Sunday 31 July 2011

IDN Whitelisting

When browsing using IDNs (Internationalized Domain Names) it is important that the Unicode form is displayed in the browser address bar and not the Punycode form. Only the Unicode form is human readable. Well it is if you know the language the IDN is written in. Lets take the Korean web address 송파구청.한국 by way of example.
  • 송파구청.한국 is the Unicode form
  • xn--2e0b569ap6hmmg.xn--3e0b707e is the Punycode form
You can convert between Unicode and Punycode forms using Verisign's online IDN Conversion Tool.

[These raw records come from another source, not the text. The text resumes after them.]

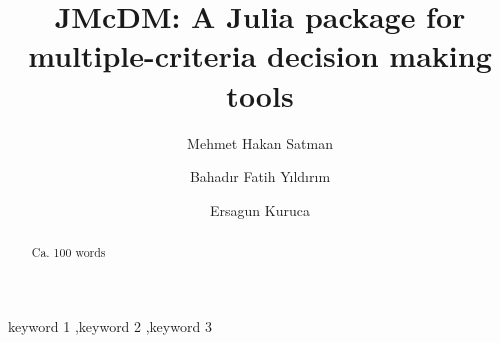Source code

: \documentclass[authoryear,preprint,review,12pt]{elsarticle}
\begin{document}
\begin{frontmatter}



\title{JMcDM: A Julia package for multiple-criteria decision making tools}


\author[author1]{Mehmet Hakan Satman}
\author[author2]{Bahadır Fatih Yıldırım}
\author[author3]{Ersagun Kuruca}


\address[author1]{Istanbul University, Department of Econometrics, Beyazit, Istanbul, Turkey}
\address[author2]{Istanbul University, Department of Transportation and Logistics, Avcilar, Istanbul, Turkey}
\address[author3]{Istanbul Technical University, Department of Computer Engineering, Sariyer,  Istanbul, Turkey}





\begin{abstract}
Ca. 100 words

\end{abstract}

\begin{keyword}
keyword 1 \sep keyword 2 \sep keyword 3



\end{keyword}

\end{frontmatter}
\end{document}

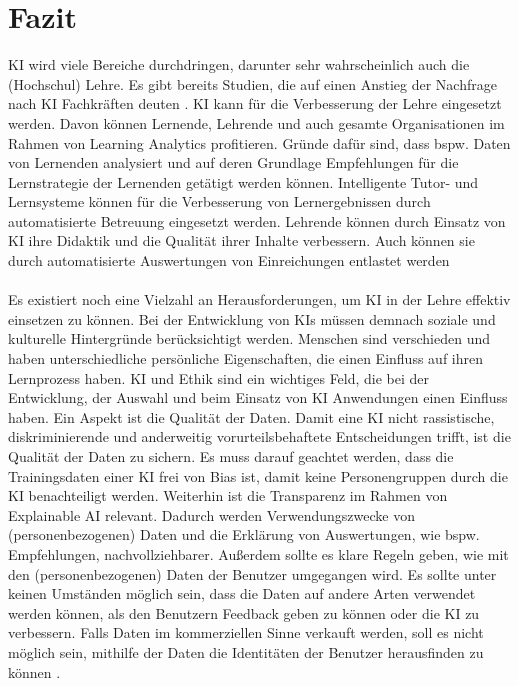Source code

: \chapter{Fazit}
KI wird viele Bereiche durchdringen, darunter sehr wahrscheinlich auch die (Hochschul) Lehre.
Es gibt bereits Studien, die auf einen Anstieg der Nachfrage nach KI Fachkräften deuten \cite[S. 26]{Witt.2020}.
KI kann für die Verbesserung der Lehre eingesetzt werden. Davon können Lernende, Lehrende und auch gesamte Organisationen im Rahmen von Learning Analytics profitieren.
Gründe dafür sind, dass bspw. Daten von Lernenden analysiert und auf deren Grundlage Empfehlungen für die Lernstrategie der Lernenden getätigt werden können. %
Intelligente Tutor- und Lernsysteme können für die Verbesserung von Lernergebnissen durch automatisierte Betreuung eingesetzt werden. %
Lehrende können durch Einsatz von KI ihre Didaktik und die Qualität ihrer Inhalte verbessern.
Auch können sie durch automatisierte Auswertungen von Einreichungen entlastet werden \cite[S. 14ff]{Witt.2020}
\\
\\ \noindent
Es existiert noch eine Vielzahl an Herausforderungen, um KI in der Lehre effektiv einsetzen zu können.
Bei der Entwicklung von KIs müssen demnach soziale und kulturelle Hintergründe berücksichtigt werden.
Menschen sind verschieden und haben unterschiedliche persönliche Eigenschaften, die einen Einfluss auf ihren Lernprozess haben. \cite[S. 9ff]{Witt.2020}
KI und Ethik sind ein wichtiges Feld, die bei der Entwicklung, der Auswahl und beim Einsatz von KI Anwendungen einen Einfluss haben.
Ein Aspekt ist die Qualität der Daten. Damit eine KI nicht rassistische, diskriminierende und anderweitig vorurteilsbehaftete Entscheidungen trifft, ist die Qualität der Daten zu sichern.
Es muss darauf geachtet werden, dass die Trainingsdaten einer KI frei von Bias ist, damit keine Personengruppen durch die KI benachteiligt werden. \cite[S. 39]{Witt.2020}
Weiterhin ist die Transparenz im Rahmen von Explainable AI relevant. Dadurch werden Verwendungszwecke von (personenbezogenen) Daten und die Erklärung von Auswertungen, wie bspw. Empfehlungen, nachvollziehbarer. \cite[S.10f; S. 39ff]{Witt.2020}
Außerdem sollte es klare Regeln geben, wie mit den (personenbezogenen) Daten der Benutzer umgegangen wird.
Es sollte unter keinen Umständen möglich sein, dass die Daten auf andere Arten verwendet werden können, als den Benutzern Feedback geben zu können oder die KI zu verbessern.
Falls Daten im kommerziellen Sinne verkauft werden, soll es nicht möglich sein, mithilfe der Daten die Identitäten der Benutzer herausfinden zu können \cite[S. 8f]{Pinkwart.2016}.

Unfortunately browsers do not always display the Unicode form but instead display the Punycode form in the address bar. Personally I consider that all browsers should always display the Unicode form. By displaying the Punycode form the browsers are impeding internationalization of the internet. The reason they give for displaying the Punycode form is for "Security". I am not convinced it is necessary because Registries take their own security measures to ensure registration of legitimate IDNs.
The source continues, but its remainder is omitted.